Task instructions: In the records below, find the line holding "- This is a" and the line holding "- Each value". Set down both, with every line between them, exactly.

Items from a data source
--------------------------------------------------
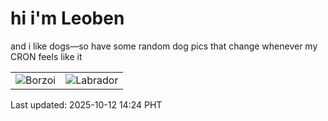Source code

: # hi i'm Leoben

and i like dogs—so have some random dog pics that change whenever my CRON feels like it

|  |  |
|--------|----------|
| ![Borzoi](https://random-dog-vercel.vercel.app/api/random-borzoi?v=1760250258) | ![Labrador](https://random-dog-vercel.vercel.app/api/random-labrador?v=1760250258) |

Last updated: 2025-10-12 14:24 PHT

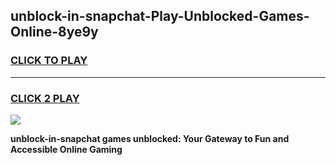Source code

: 
## unblock-in-snapchat-Play-Unblocked-Games-Online-8ye9y
<h3>
<a href="https://premium76.site?title=unblock-in-snapchat&ref=25A">CLICK TO PLAY</a></h3>
<hr>

<h3>
<a href="https://premium76.site?title=unblock-in-snapchat&ref=25A">CLICK 2 PLAY</a>
  
</h3>

<a href="https://premium76.site?title=unblock-in-snapchat&ref=25A"><img src="https://clearcache.store/games.png"></a>


**unblock-in-snapchat games unblocked: Your Gateway to Fun and Accessible Online Gaming**
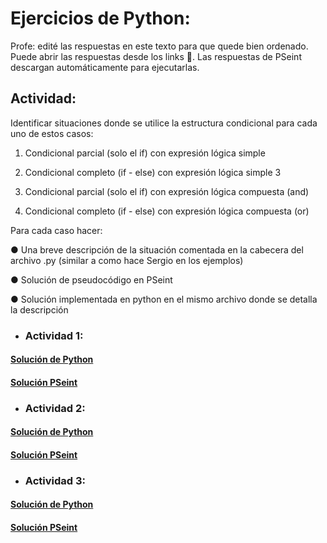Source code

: # Ejercicios de Python:

Profe: edité las respuestas en este texto para que quede bien ordenado. Puede abrir las respuestas desde los links 🤗. Las respuestas de PSeint descargan automáticamente para ejecutarlas.

## Actividad:

Identificar situaciones donde se utilice la estructura condicional para cada uno de estos casos:

1. Condicional parcial (solo el if) con expresión lógica simple 
   
2. Condicional completo (if - else) con expresión lógica simple 3
   
3. Condicional parcial (solo el if) con expresión lógica compuesta (and)
   
4. Condicional completo (if - else) con expresión lógica compuesta (or) 

Para cada caso hacer: 

● Una breve descripción de la situación comentada en la cabecera del archivo .py (similar a como hace Sergio en los ejemplos) 

● Solución de pseudocódigo en PSeint 

● Solución implementada en python en el mismo archivo donde se detalla la descripción

* ### Actividad 1:

#### [Solución de Python](actividad1.py)

#### [Solución PSeint](https://firebasestorage.googleapis.com/v0/b/ciencia-de-datos-ispc.appspot.com/o/int%20prog%2F06-algoritmos-ejercicios.psc?alt=media&token=81a49c42-74ba-4787-bc84-87c366e6587e)

* ### Actividad 2:

#### [Solución de Python](actividad2.py)

#### [Solución PSeint](https://firebasestorage.googleapis.com/v0/b/ciencia-de-datos-ispc.appspot.com/o/int%20prog%2F07-algoritmos-ejercicios.psc?alt=media&token=6a1af0ee-a0ba-4b86-aab6-3784aa2cdb00)

* ### Actividad 3:

#### [Solución de Python](actividad3.py)

#### [Solución PSeint](https://firebasestorage.googleapis.com/v0/b/ciencia-de-datos-ispc.appspot.com/o/int%20prog%2F08algoritmos-ejercicios.psc?alt=media&token=5544c460-99f4-4d4a-9502-0a0156fd6c16)
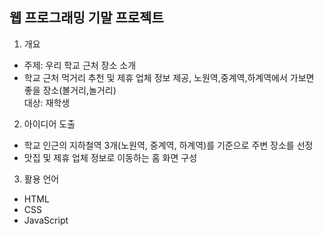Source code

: ## 웹 프로그래밍 기말 프로젝트 

1) 개요
- 주제: 우리 학교 근처 장소 소개
- 학교 근처 먹거리 추천 및 제휴 업체 정보 제공, 노원역,중계역,하계역에서 가보면 좋을 장소(볼거리,놀거리)  
대상: 재학생

2) 아이디어 도출  
- 학교 인근의 지하철역 3개(노원역, 중계역, 하계역)를 기준으로 주변 장소를 선정  
- 맛집 및 제휴 업체 정보로 이동하는 홈 화면 구성  


3) 활용 언어  
- HTML
- CSS
- JavaScript
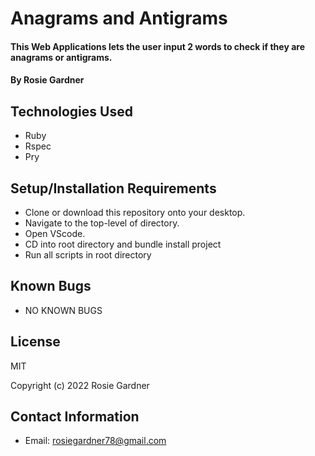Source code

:# Anagrams and Antigrams

#### This Web Applications lets the user input 2 words to check if they are anagrams or antigrams.

#### By Rosie Gardner

## Technologies Used

* Ruby
* Rspec
* Pry

## Setup/Installation Requirements

* Clone or download this repository onto your desktop.
* Navigate to the top-level of directory.
* Open VScode.
* CD into root directory and bundle install project
* Run all scripts in root directory

## Known Bugs

* NO KNOWN BUGS

## License

MIT

Copyright (c) 2022 Rosie Gardner

## Contact Information

* Email: rosiegardner78@gmail.com
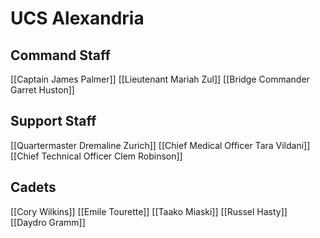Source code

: # UCS Alexandria
## Command Staff
[[Captain James Palmer]]
[[Lieutenant Mariah Zul]]
[[Bridge Commander Garret Huston]]

## Support Staff

[[Quartermaster Dremaline Zurich]]
[[Chief Medical Officer Tara Vildani]]
[[Chief Technical Officer Clem Robinson]]


## Cadets

[[Cory Wilkins]]
[[Emile Tourette]]
[[Taako Miaski]]
[[Russel Hasty]]
[[Daydro Gramm]]

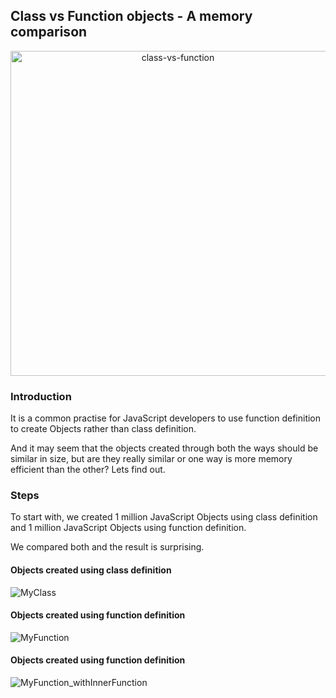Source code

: ## Class vs Function objects - A memory comparison

<p align="center">
  <img 
    src="https://github.com/manojadams/js-objects-memory/assets/1009561/c9192951-3c82-4260-96f0-71fb3e5e1092" 
    alt="class-vs-function" 
    width="520"
  />
</p>

### Introduction

It is a common practise for JavaScript developers to use function definition to create Objects rather than class definition.

And it may seem that the objects created through both the ways should be similar in size, but are they really similar or one way is more memory efficient than the other?
Lets find out.

### Steps

To start with, we created 1 million JavaScript Objects using class definition and 1 million JavaScript Objects using function definition.

We compared both and the result is surprising.

#### Objects created using class definition
![MyClass](https://github.com/manojadams/js-objects-memory/assets/1009561/6f15aea4-aa53-4d3b-a9d9-3923382409ff)

#### Objects created using function definition
![MyFunction](https://github.com/manojadams/js-objects-memory/assets/1009561/25db6b1e-7550-4174-95dd-7ee85da099dc)

#### Objects created using function definition
![MyFunction_withInnerFunction](https://github.com/manojadams/js-objects-memory/assets/1009561/96a7501e-f1c9-4c81-8750-cfe66f943f23)




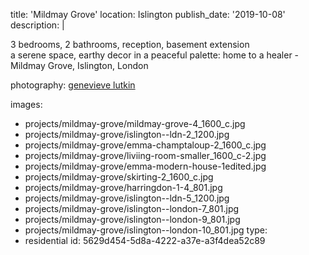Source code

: title: 'Mildmay Grove'
location: Islington
publish_date: '2019-10-08'
description: |
  <p>3 bedrooms, 2 bathrooms, reception, basement extension <br>a serene space, earthy decor in a peaceful palette: home to a healer - Mildmay Grove, Islington, London
  </p>
  <p>photography: <a href="http://www.genevievelutkinstudio.com/" target="_blank">genevieve lutkin</a>
  </p>
  
images:
  - projects/mildmay-grove/mildmay-grove-4_1600_c.jpg
  - projects/mildmay-grove/islington--ldn-2_1200.jpg
  - projects/mildmay-grove/emma-champtaloup-2_1600_c.jpg
  - projects/mildmay-grove/liviing-room-smaller_1600_c-2.jpg
  - projects/mildmay-grove/emma-modern-house-1edited.jpg
  - projects/mildmay-grove/skirting-2_1600_c.jpg
  - projects/mildmay-grove/harringdon-1-4_801.jpg
  - projects/mildmay-grove/islington--ldn-5_1200.jpg
  - projects/mildmay-grove/islington--london-7_801.jpg
  - projects/mildmay-grove/islington--london-9_801.jpg
  - projects/mildmay-grove/islington--london-10_801.jpg
type:
  - residential
id: 5629d454-5d8a-4222-a37e-a3f4dea52c89
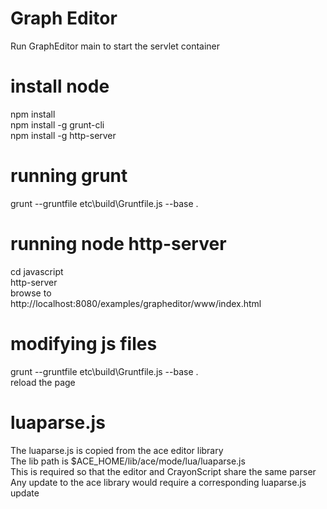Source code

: # Graph Editor
Run GraphEditor main to start the servlet container


# install node
npm install  
npm install -g grunt-cli  
npm install -g http-server

# running grunt
grunt --gruntfile etc\build\Gruntfile.js --base .

# running node http-server
cd javascript  
http-server  
browse to  
http://localhost:8080/examples/grapheditor/www/index.html

# modifying js files
grunt --gruntfile etc\build\Gruntfile.js --base .  
reload the page


# luaparse.js
The luaparse.js is copied from the ace editor library  
The lib path is $ACE_HOME/lib/ace/mode/lua/luaparse.js  
This is required so that the editor and CrayonScript share the same parser  
Any update to the ace library would require a corresponding luaparse.js update  
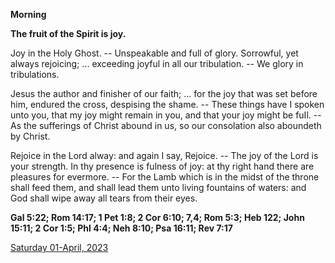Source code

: **Morning**

**The fruit of the Spirit is joy.**
 
Joy in the Holy Ghost. -- Unspeakable and full of glory. Sorrowful, yet always rejoicing; ... exceeding joyful in all our tribulation. -- We glory in tribulations.
 
Jesus the author and finisher of our faith; ... for the joy that was set before him, endured the cross, despising the shame. -- These things have I spoken unto you, that my joy might remain in you, and that your joy might be fuIl. -- As the sufferings of Christ abound in us, so our consolation also aboundeth by Christ.
 
Rejoice in the Lord alway: and again I say, Rejoice. -- The joy of the Lord is your strength. In thy presence is fulness of joy: at thy right hand there are pleasures for evermore. -- For the Lamb which is in the midst of the throne shall feed them, and shall lead them unto living fountains of waters: and God shall wipe away all tears from their eyes.  

**Gal 5:22; Rom 14:17; 1 Pet 1:8; 2 Cor 6:10; 7,4; Rom 5:3; Heb 122; John 15:11; 2 Cor 1:5; Phl 4:4; Neh 8:10; Psa 16:11; Rev 7:17**

[Saturday 01-April, 2023](https://t.me/daily_light)
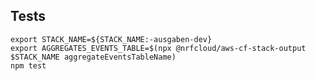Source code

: ## Tests

    export STACK_NAME=${STACK_NAME:-ausgaben-dev}
    export AGGREGATES_EVENTS_TABLE=$(npx @nrfcloud/aws-cf-stack-output $STACK_NAME aggregateEventsTableName)
    npm test
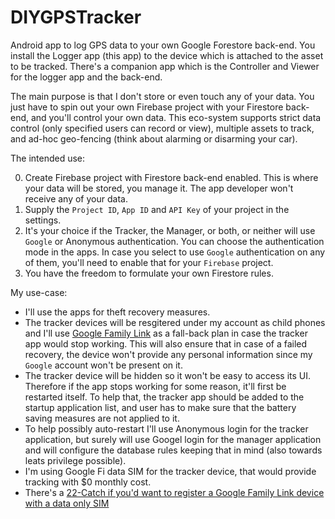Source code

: # DIYGPSTracker
Android app to log GPS data to your own Google Forestore back-end.
You install the Logger app (this app) to the device which is attached to the asset to be tracked.
There's a companion app which is the Controller and Viewer for the logger app and the back-end.

The main purpose is that I don't store or even touch any of your data. You just have to spin out your own Firebase project with your Firestore back-end, and you'll control your own data. This eco-system supports strict data control (only specified users can record or view), multiple assets to track, and ad-hoc geo-fencing (think about alarming or disarming your car).

The intended use:

0. Create Firebase project with Firestore back-end enabled. This is where your data will be stored, you manage it. The app developer won't receive any of your data.
1. Supply the `Project ID`, `App ID` and `API Key` of your project in the settings.
2. It's your choice if the Tracker, the Manager, or both, or neither will use `Google` or Anonymous authentication. You can choose the authentication mode in the apps. In case you select to use `Google` authentication on any of them, you'll need to enable that for your `Firebase` project.
3. You have the freedom to formulate your own Firestore rules.

My use-case:

* I'll use the apps for theft recovery measures.
* The tracker devices will be resgitered under my account as child phones and I'll use [Google Family Link](https://families.google.com/familylink/) as a fall-back plan in case the tracker app would stop working. This will also ensure that in case of a failed recovery, the device won't provide any personal information since my `Google` account won't be present on it.
* The tracker device will be hidden so it won't be easy to access its UI. Therefore if the app stops working for some reason, it'll first be restarted itself. To help that, the tracker app should be added to the startup application list, and user has to make sure that the battery saving measures are not applied to it.
* To help possibly auto-restart I'll use Anonymous login for the tracker application, but surely will use Googel login for the manager application and will configure the database rules keeping that in mind (also towards leats privilege possible).
* I'm using Google Fi data SIM for the tracker device, that would provide tracking with $0 monthly cost.
* There's a [22-Catch if you'd want to register a Google Family Link device with a data only SIM](https://support.google.com/fi/thread/38811153) 
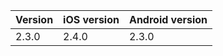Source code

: | Version | iOS version | Android version |
|---------|-------------|-----------------|
| 2.3.0   | 2.4.0       | 2.3.0           |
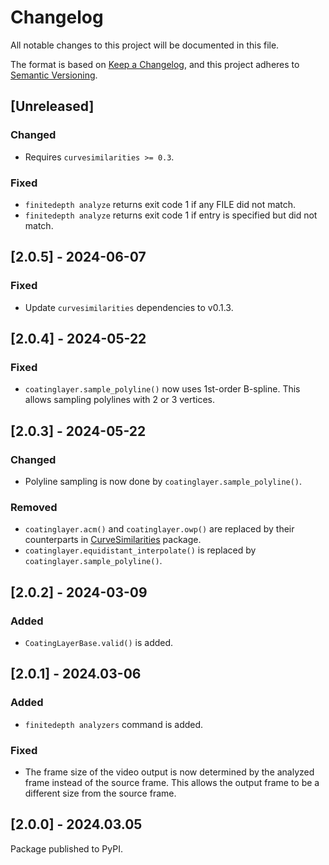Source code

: # Changelog

All notable changes to this project will be documented in this file.

The format is based on [Keep a Changelog](https://keepachangelog.com/en/1.1.0/),
and this project adheres to [Semantic Versioning](https://semver.org/spec/v2.0.0.html).

## [Unreleased]

### Changed

- Requires `curvesimilarities >= 0.3`.

### Fixed

- `finitedepth analyze` returns exit code 1 if any FILE did not match.
- `finitedepth analyze` returns exit code 1 if entry is specified but did not match.

## [2.0.5] - 2024-06-07

### Fixed

- Update `curvesimilarities` dependencies to v0.1.3.

## [2.0.4] - 2024-05-22

### Fixed

- `coatinglayer.sample_polyline()` now uses 1st-order B-spline. This allows sampling polylines with 2 or 3 vertices.

## [2.0.3] - 2024-05-22

### Changed

- Polyline sampling is now done by `coatinglayer.sample_polyline()`.

### Removed

- `coatinglayer.acm()` and `coatinglayer.owp()` are replaced by their counterparts in [CurveSimilarities](https://pypi.org/project/curvesimilarities/) package.
- `coatinglayer.equidistant_interpolate()` is replaced by `coatinglayer.sample_polyline()`.

## [2.0.2] - 2024-03-09

### Added

- `CoatingLayerBase.valid()` is added.

## [2.0.1] - 2024.03-06

### Added

- `finitedepth analyzers` command is added.

### Fixed

- The frame size of the video output is now determined by the analyzed frame instead of the source frame. This allows the output frame to be a different size from the source frame.

## [2.0.0] - 2024.03.05

Package published to PyPI.
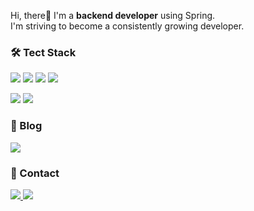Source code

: 
Hi, there👋 I'm a **backend developer** using Spring. <br/>
I'm striving to become a consistently growing developer.

### 🛠 Tect Stack
<img src="https://img.shields.io/badge/Java-ED8B00?style=flat&logo=openjdk&logoColor=white"> <img src="https://img.shields.io/badge/SpringBoot-6DB33F?style=flat&logo=springboot&logoColor=white"> <img src="https://img.shields.io/badge/MySQL-00000F?style=flat&logo=mysql&logoColor=white"> <img src="https://img.shields.io/badge/redis-%23DD0031.svg?&style=flat&logo=redis&logoColor=white">

<img src="https://img.shields.io/badge/Amazon_AWS-232F3E?style=flat&logo=amazon-aws&logoColor=white"> <img src="https://img.shields.io/badge/docker-%230db7ed.svg?style=flat&logo=docker&logoColor=white"> 


### 📜 Blog
<a href="https://velog.io/@chunghye98">
  <img src="https://img.shields.io/badge/velog-298D46?style=flat&logo=velog&logoColor=white">
</a>


### 🔗 Contact
<a href="mailto:chunghye1998@gmail.com">
  <img src="https://img.shields.io/badge/Gmail-D14836?style=flate&logo=gmail&logoColor=white">
</a> <a href="https://noiseless-chauffeur-c9d.notion.site/Back-End-Devloper-682382235e4c4e148506732a97d5bf39?pvs=4">
  <img src="https://img.shields.io/badge/Notion-000000?style=flat&logo=notion&logoColor=white">
</a>



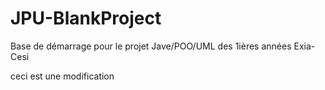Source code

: ﻿# JPU-BlankProject

Base de démarrage pour le projet Jave/POO/UML des 1ières années Exia-Cesi



ceci est une modification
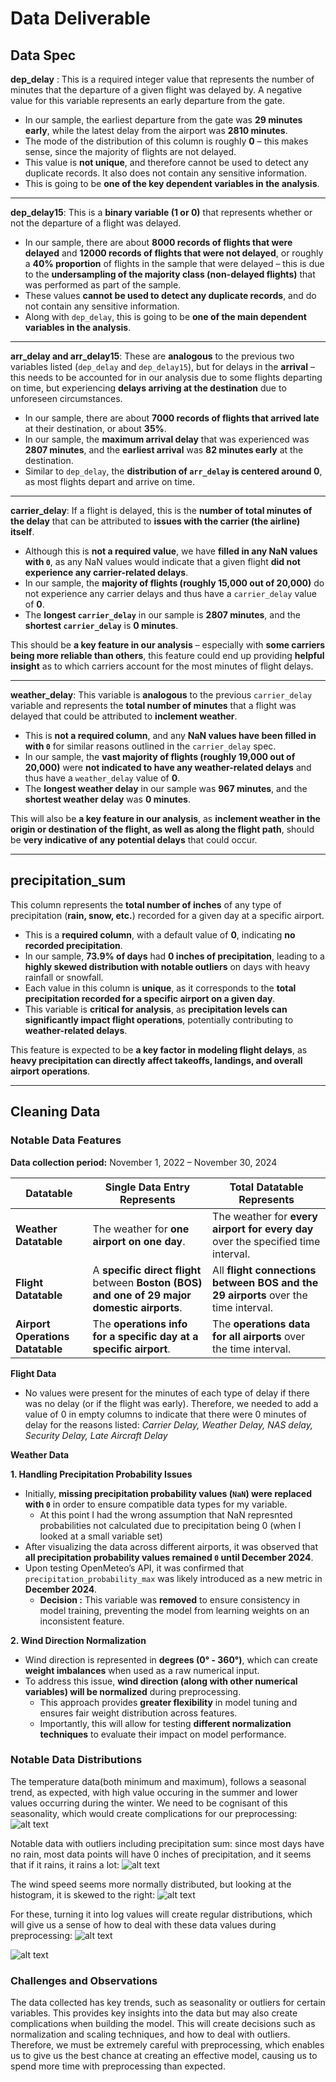 # Data Deliverable

## Data Spec

**dep_delay** :
This is a required integer value that represents the number of minutes that the departure of a given flight was delayed by. A negative value for this variable represents an early departure from the gate.

- In our sample, the earliest departure from the gate was **29 minutes early**, while the latest delay from the airport was **2810 minutes**.
- The mode of the distribution of this column is roughly **0** – this makes sense, since the majority of flights are not delayed.
- This value is **not unique**, and therefore cannot be used to detect any duplicate records. It also does not contain any sensitive information.
- This is going to be **one of the key dependent variables in the analysis**.

---

**dep_delay15**:
This is a **binary variable (1 or 0)** that represents whether or not the departure of a flight was delayed.

- In our sample, there are about **8000 records of flights that were delayed** and **12000 records of flights that were not delayed**, or roughly a **40% proportion** of flights in the sample that were delayed – this is due to the **undersampling of the majority class (non-delayed flights)** that was performed as part of the sample.
- These values **cannot be used to detect any duplicate records**, and do not contain any sensitive information.
- Along with `dep_delay`, this is going to be **one of the main dependent variables in the analysis**.

---

**arr_delay and arr_delay15**:
These are **analogous** to the previous two variables listed (`dep_delay` and `dep_delay15`), but for delays in the **arrival** – this needs to be accounted for in our analysis due to some flights departing on time, but experiencing **delays arriving at the destination** due to unforeseen circumstances.

- In our sample, there are about **7000 records of flights that arrived late** at their destination, or about **35%**.
- In our sample, the **maximum arrival delay** that was experienced was **2807 minutes**, and the **earliest arrival** was **82 minutes early** at the destination.
- Similar to `dep_delay`, the **distribution of `arr_delay` is centered around 0**, as most flights depart and arrive on time.

---

**carrier_delay**:
If a flight is delayed, this is the **number of total minutes of the delay** that can be attributed to **issues with the carrier (the airline) itself**.

- Although this is **not a required value**, we have **filled in any NaN values with `0`**, as any NaN values would indicate that a given flight **did not experience any carrier-related delays**.
- In our sample, the **majority of flights (roughly 15,000 out of 20,000)** do not experience any carrier delays and thus have a `carrier_delay` value of **0**.
- The **longest `carrier_delay`** in our sample is **2807 minutes**, and the **shortest `carrier_delay`** is **0 minutes**.

This should be **a key feature in our analysis** – especially with **some carriers being more reliable than others**, this feature could end up providing **helpful insight** as to which carriers account for the most minutes of flight delays.

---

**weather_delay**:
This variable is **analogous** to the previous `carrier_delay` variable and represents the **total number of minutes** that a flight was delayed that could be attributed to **inclement weather**.

- This is **not a required column**, and any **NaN values have been filled in with `0`** for similar reasons outlined in the `carrier_delay` spec.
- In our sample, the **vast majority of flights (roughly 19,000 out of 20,000)** were **not indicated to have any weather-related delays** and thus have a `weather_delay` value of **0**.
- The **longest weather delay** in our sample was **967 minutes**, and the **shortest weather delay** was **0 minutes**.

This will also be **a key feature in our analysis**, as **inclement weather in the origin or destination of the flight, as well as along the flight path**, should be **very indicative of any potential delays** that could occur.

---

## **precipitation_sum**
This column represents the **total number of inches** of any type of precipitation (**rain, snow, etc.**) recorded for a given day at a specific airport.

- This is a **required column**, with a default value of **0**, indicating **no recorded precipitation**.
- In our sample, **73.9% of days** had **0 inches of precipitation**, leading to a **highly skewed distribution with notable outliers** on days with heavy rainfall or snowfall.
- Each value in this column is **unique**, as it corresponds to the **total precipitation recorded for a specific airport on a given day**.
- This variable is **critical for analysis**, as **precipitation levels can significantly impact flight operations**, potentially contributing to **weather-related delays**.

This feature is expected to be **a key factor in modeling flight delays**, as **heavy precipitation can directly affect takeoffs, landings, and overall airport operations**.

---

## Cleaning Data

### Notable Data Features
**Data collection period:** November 1, 2022 – November 30, 2024

| **Datatable**         | **Single Data Entry Represents** | **Total Datatable Represents** |
|----------------------|--------------------------------|--------------------------------------|
| **Weather Datatable**  | The weather for **one airport on one day**. | The weather for **every airport for every day** over the specified time interval. |
| **Flight Datatable**   | A **specific direct flight** between **Boston (BOS) and one of 29 major domestic airports**. | All **flight connections between BOS and the 29 airports** over the time interval. |
| **Airport Operations Datatable** | The **operations info for a specific day at a specific airport**. | The **operations data for all airports** over the time interval. |


**Flight Data**


-  No values were present for the minutes of each type of delay if there was no delay (or if the flight was early). Therefore, we needed to add a value of 0 in empty columns to indicate that there were 0 minutes of delay for the reasons listed: *Carrier Delay, Weather Delay, NAS delay, Security Delay, Late Aircraft Delay*

**Weather Data**


**1. Handling Precipitation Probability Issues**
- Initially, **missing precipitation probability values (`NaN`) were replaced with `0`** in order to ensure compatible data types for my variable. 
    - At this point I had the wrong assumption that NaN represnted probabilities not calculated due to precipitation being 0 (when I looked at a small variable set)
- After visualizing the data across different airports, it was observed that **all precipitation probability values remained `0` until December 2024**.
 - Upon testing OpenMeteo’s API, it was confirmed that `precipitation_probability_max` was likely introduced as a new metric in **December 2024**.
    - **Decision :** This variable was **removed** to ensure consistency in model training, preventing the model from learning weights on an inconsistent feature.

**2. Wind Direction Normalization**
- Wind direction is represented in **degrees (0° - 360°)**, which can create **weight imbalances** when used as a raw numerical input.
- To address this issue, **wind direction (along with other numerical variables) will be normalized** during preprocessing.
  - This approach provides **greater flexibility** in model tuning and ensures fair weight distribution across features.
  - Importantly, this will allow for testing **different normalization techniques** to evaluate their impact on model performance.

### Notable Data Distributions

The temperature data(both minimum and maximum), follows a seasonal trend, as expected, with high value occuring in the summer and lower values occurring during the winter. We need to be cognisant of this seasonality, which would create complications for our preprocessing:
![alt text](image-3.png)

Notable data with outliers including precipitation sum: since most days have no rain, most data points will have 0 inches of precipitation, and it seems that if it rains, it rains a lot:
![alt text](image-1.png)

The wind speed seems more normally distributed, but looking at the histogram, it is skewed to the right:
![alt text](image-2.png)

For these, turning it into log values will create regular distributions, which will give us a sense of how to deal with these data values during preprocessing:
![alt text](image-4.png)

![alt text](image-5.png)

### Challenges and Observations

The data collected has key trends, such as seasonality or outliers for certain variables. This provides key insights into the data but may also create complications when building the model. This will create decisions such as normalization and scaling techniques, and how to deal with outliers. Therefore, we must be extremely careful with preprocessing, which enables us to give us the best chance at creating an effective model, causing us to spend more time with preprocessing than expected.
--------------------------------------------------
Response area:
- This is a **required column**, with a default value of **0**, indicating **no recorded precipitation**.
- In our sample, **73.9% of days** had **0 inches of precipitation**, leading to a **highly skewed distribution with notable outliers** on days with heavy rainfall or snowfall.
- Each value in this column is **unique**, as it corresponds to the **total precipitation recorded for a specific airport on a given day**.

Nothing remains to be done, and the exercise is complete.